So far, the weaning process has been quite successful. I reduced my visits to the office lactation room from three times a day to once a day, and only for a few minutes. And even though the one time I went was before noon, I really could have pushed it to later in the day, but I was trying to manage my risk for leakage.
Since LP has been getting whole milk bottles at day care, I increased the number of ounces I provided per bottle, and I haven't really had to nurse her after her dinner. In fact, I try to avoid it because she is napping less at school, so if I nurse her when she is done with her dinner at 7 she tends to fall asleep after two minutes and sleep for a half hour. The Hoos and I determined that it is better to keep her awake at this time and put her to bed a little earlier.

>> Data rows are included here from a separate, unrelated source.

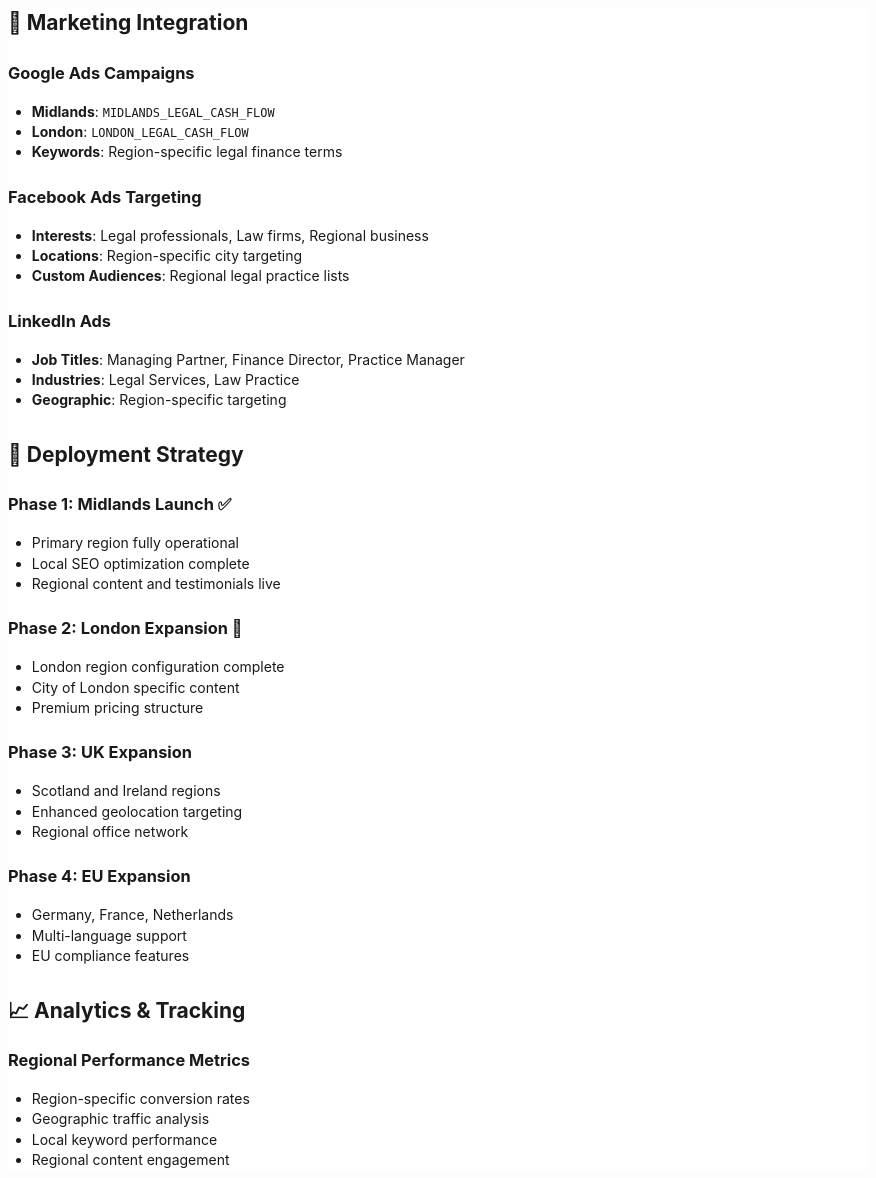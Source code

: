 ## 🎯 Marketing Integration

### **Google Ads Campaigns**
- **Midlands**: `MIDLANDS_LEGAL_CASH_FLOW`
- **London**: `LONDON_LEGAL_CASH_FLOW`
- **Keywords**: Region-specific legal finance terms

### **Facebook Ads Targeting**
- **Interests**: Legal professionals, Law firms, Regional business
- **Locations**: Region-specific city targeting
- **Custom Audiences**: Regional legal practice lists

### **LinkedIn Ads**
- **Job Titles**: Managing Partner, Finance Director, Practice Manager
- **Industries**: Legal Services, Law Practice
- **Geographic**: Region-specific targeting

## 🚀 Deployment Strategy

### **Phase 1: Midlands Launch** ✅
- Primary region fully operational
- Local SEO optimization complete
- Regional content and testimonials live

### **Phase 2: London Expansion** 🚧
- London region configuration complete
- City of London specific content
- Premium pricing structure

### **Phase 3: UK Expansion**
- Scotland and Ireland regions
- Enhanced geolocation targeting
- Regional office network

### **Phase 4: EU Expansion**
- Germany, France, Netherlands
- Multi-language support
- EU compliance features

## 📈 Analytics & Tracking

### **Regional Performance Metrics**
- Region-specific conversion rates
- Geographic traffic analysis
- Local keyword performance
- Regional content engagement
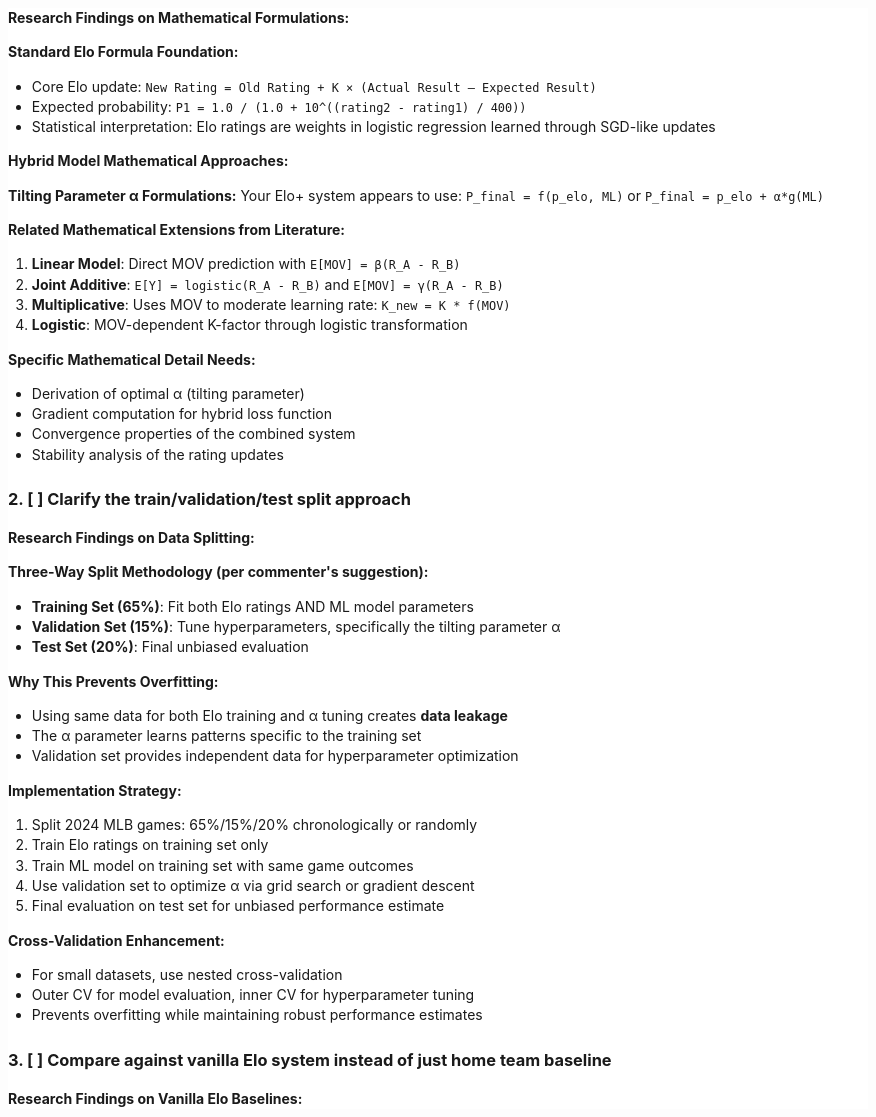 **Research Findings on Mathematical Formulations:**

**Standard Elo Formula Foundation:**
- Core Elo update: `New Rating = Old Rating + K × (Actual Result – Expected Result)`
- Expected probability: `P1 = 1.0 / (1.0 + 10^((rating2 - rating1) / 400))`
- Statistical interpretation: Elo ratings are weights in logistic regression learned through SGD-like updates

**Hybrid Model Mathematical Approaches:**

**Tilting Parameter α Formulations:**
Your Elo+ system appears to use: `P_final = f(p_elo, ML)` or `P_final = p_elo + α*g(ML)`

**Related Mathematical Extensions from Literature:**
1. **Linear Model**: Direct MOV prediction with `E[MOV] = β(R_A - R_B)`
2. **Joint Additive**: `E[Y] = logistic(R_A - R_B)` and `E[MOV] = γ(R_A - R_B)`
3. **Multiplicative**: Uses MOV to moderate learning rate: `K_new = K * f(MOV)`
4. **Logistic**: MOV-dependent K-factor through logistic transformation

**Specific Mathematical Detail Needs:**
- Derivation of optimal α (tilting parameter)
- Gradient computation for hybrid loss function
- Convergence properties of the combined system
- Stability analysis of the rating updates

### 2. [ ] Clarify the train/validation/test split approach

**Research Findings on Data Splitting:**

**Three-Way Split Methodology (per commenter's suggestion):**
- **Training Set (65%)**: Fit both Elo ratings AND ML model parameters
- **Validation Set (15%)**: Tune hyperparameters, specifically the tilting parameter α
- **Test Set (20%)**: Final unbiased evaluation

**Why This Prevents Overfitting:**
- Using same data for both Elo training and α tuning creates **data leakage**
- The α parameter learns patterns specific to the training set
- Validation set provides independent data for hyperparameter optimization

**Implementation Strategy:**
1. Split 2024 MLB games: 65%/15%/20% chronologically or randomly
2. Train Elo ratings on training set only
3. Train ML model on training set with same game outcomes
4. Use validation set to optimize α via grid search or gradient descent
5. Final evaluation on test set for unbiased performance estimate

**Cross-Validation Enhancement:**
- For small datasets, use nested cross-validation
- Outer CV for model evaluation, inner CV for hyperparameter tuning
- Prevents overfitting while maintaining robust performance estimates

### 3. [ ] Compare against vanilla Elo system instead of just home team baseline

**Research Findings on Vanilla Elo Baselines:**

At this point that means I am only really nursing LP before bed. I can see how they say this is the hardest feeding to eliminate. It is definitely a calming experience for LP and I am not sure how we will be able to get her to sleep without this part of her routine. I am not worrying too much about that now since I am not planning on phasing this out just yet.
I have not really experienced any engorgement issues and I am feeling good. Tomorrow will be the true test. My parents are coming up to CT from Long Island to spend half of the day baby-sitting LP so the Hoos and I can get out and shop and visit with some friends. I do not plan on pumping or nursing until the evening (if I can help it). And I definitely plan on enjoying myself.
While nursing LP exclusively for the first year of her life has definitely been rewarding and worthwhile, I am ready for a little more freedom. It is constraining to always be thinking about the next time LP has to eat and if I need to pump to ensure she has a bottle and is there enough frozen milk in the freezer in case my production decreases. I plan on nursing again when the time comes for baby number two, but for now I am looking forward to fitting back into my old bras and throwing away - or maybe burning - my nursing bras.